After the Grenfell Tower fire, people will remember external cladding as the culprit because the search narrowed rapidly to focus on a single cause of failure. It doesn’t seem that PVC windows were implicated in any way, despite attempts by anti-PVC campaigners to implicate them. But experience of what went wrong in previous fires suggests multiple failures will be to blame. It will be a mix of product, practice and policing, not just one cheaper product, or one inappropriate spec.
However fire starts, it’s essential to contain it to its point of origin. But typically we find many routes for fire to spread: fire doors not maintained, wedged open or missing; openings for pipes not stopped; the inadvertent creation of ‘chimneys’ behind the external cladding to accelerate fire etc. So when there is a fire there’s a high risk of it quickly getting out of control.
To reduce the number of serious fires, we need to raise awareness and change attitudes to the way we build and look after buildings.
In the welter of media comment and official statements on Grenfell, there was almost no informed comment. Most people know almost nothing about fire protection, but the Regulatory Reform (Fire Safety) Order 2005 devolved responsibility for fire risk assessment to individual businesses and property managers, without providing much to guide them.

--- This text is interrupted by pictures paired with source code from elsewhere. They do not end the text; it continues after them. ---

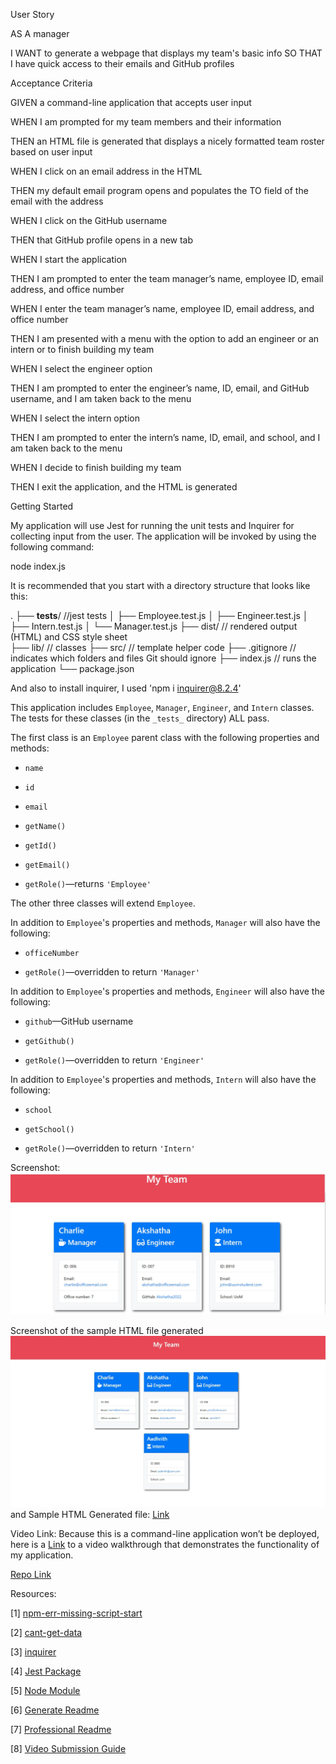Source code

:User Story

AS A manager

I WANT to generate a webpage that displays my team's basic info
SO THAT I have quick access to their emails and GitHub profiles




Acceptance Criteria


GIVEN a command-line application that accepts user input

WHEN I am prompted for my team members and their information

THEN an HTML file is generated that displays a nicely formatted team roster based on user input

WHEN I click on an email address in the HTML

THEN my default email program opens and populates the TO field of the email with the address

WHEN I click on the GitHub username

THEN that GitHub profile opens in a new tab

WHEN I start the application

THEN I am prompted to enter the team manager’s name, employee ID, email address, and office number

WHEN I enter the team manager’s name, employee ID, email address, and office number

THEN I am presented with a menu with the option to add an engineer or an intern or to finish building my team

WHEN I select the engineer option

THEN I am prompted to enter the engineer’s name, ID, email, and GitHub username, and I am taken back to the menu

WHEN I select the intern option

THEN I am prompted to enter the intern’s name, ID, email, and school, and I am taken back to the menu

WHEN I decide to finish building my team

THEN I exit the application, and the HTML is generated


Getting Started

My application will use Jest for running the unit tests and Inquirer for collecting input from the user. The application will be invoked by using the following command:

node index.js

It is recommended that you start with a directory structure that looks like this:

.
├── __tests__/             //jest tests
│   ├── Employee.test.js
│   ├── Engineer.test.js
│   ├── Intern.test.js
│   └── Manager.test.js
├── dist/                  // rendered output (HTML) and CSS style sheet      
├── lib/                   // classes
├── src/                   // template helper code 
├── .gitignore             // indicates which folders and files Git should ignore
├── index.js               // runs the application
└── package.json           


And also to install inquirer, I used 'npm i inquirer@8.2.4'


This application includes `Employee`, `Manager`, `Engineer`, and `Intern` classes. The tests for these classes (in the `_tests_` directory) ALL pass.

The first class is an `Employee` parent class with the following properties and methods:

* `name`

* `id`

* `email`

* `getName()`

* `getId()`

* `getEmail()`

* `getRole()`&mdash;returns `'Employee'`

The other three classes will extend `Employee`.

In addition to `Employee`'s properties and methods, `Manager` will also have the following:

* `officeNumber`

* `getRole()`&mdash;overridden to return `'Manager'`

In addition to `Employee`'s properties and methods, `Engineer` will also have the following:

* `github`&mdash;GitHub username

* `getGithub()`

* `getRole()`&mdash;overridden to return `'Engineer'`

In addition to `Employee`'s properties and methods, `Intern` will also have the following:

* `school`

* `getSchool()`

* `getRole()`&mdash;overridden to return `'Intern'`





Screenshot: ![](./assets/MyTeamScreenShot.jpg)


Screenshot of the sample HTML file generated  
![](./assets/Sample%20Output.jpg)
and Sample HTML Generated file: 
<a href="https://github.com/Akshatha2022/TeamProfileGenerator/blob/main/output/index.html">Link</a> 

Video Link: Because this is a command-line application won’t be deployed, here is a <a href="https://drive.google.com/file/d/1lrtYsT5ef08NHKKLlPRqJ1wNyVzLp2g0/view" target="_blank">Link</a> to a video walkthrough that demonstrates the functionality of my application.


[Repo Link](https://github.com/Akshatha2022/TeamProfileGenerator)







Resources:

[1] [npm-err-missing-script-start](https://itsjavascript.com/npm-err-missing-script-start)

[2] [cant-get-data](https://stackoverflow.com/questions/70596519/cant-get-data-to-generator-page-in-node-js)

[3] [inquirer](https://www.npmjs.com/package/inquirer/v/8.2.4)

[4] [Jest Package](https://www.npmjs.com/package/jest)

[5] [Node Module](https://stackoverflow.com/questions/47083351/node-module-not-found)

[6] [Generate Readme](https://www.npmjs.com/package/generate-readme)

[7] [Professional Readme](https://coding-boot-camp.github.io/full-stack/github/professional-readme-guide)

[8] [Video Submission Guide](https://coding-boot-camp.github.io/full-stack/computer-literacy/video-submission-guide)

News of the change was poorly communicated, so most people are still not aware they are responsible. Legislation to force people to do the right thing is sometimes part of the answer, but usually only a small part.
Generally, people don’t know what they should do, nor what good practice is, and legislation doesn’t change that. Continuous large scale marketing communications so everyone does know is a first step. Then ‘policing’ to remind people, bring regulation breakers to book, and telling everyone they’ve been caught so people get it. We do it when we want to change risky practices such as seat belts, or drinking and driving. Why not fire?
Everyone was appalled by Grenfell. But the building is not a one off. Evidence suggests many buildings are at risk, and we’ll suffer more serious fires unless we improve Britain’s awareness and understanding of fire protection, and change our attitudes to the practice and policing of regulations. More legislation won’t make a difference. Those who scrupulously implement regulations will adopt the improvements. Those who don’t, won’t bother with new ones.
After Lakanal House ten years ago, where six people died, around 200 tower blocks across the UK were risk assessed and local authorities rectified them at considerable expense. There was an investigation and report with recommendations. But who put them into practice?
Fire professionals warned that Lakanal or worse could happen again, and it did. Nine years later, this February, Southwark Council was fined £570,000 for breaking fire safety regulations. Let’s hope someone in Government is listening this time.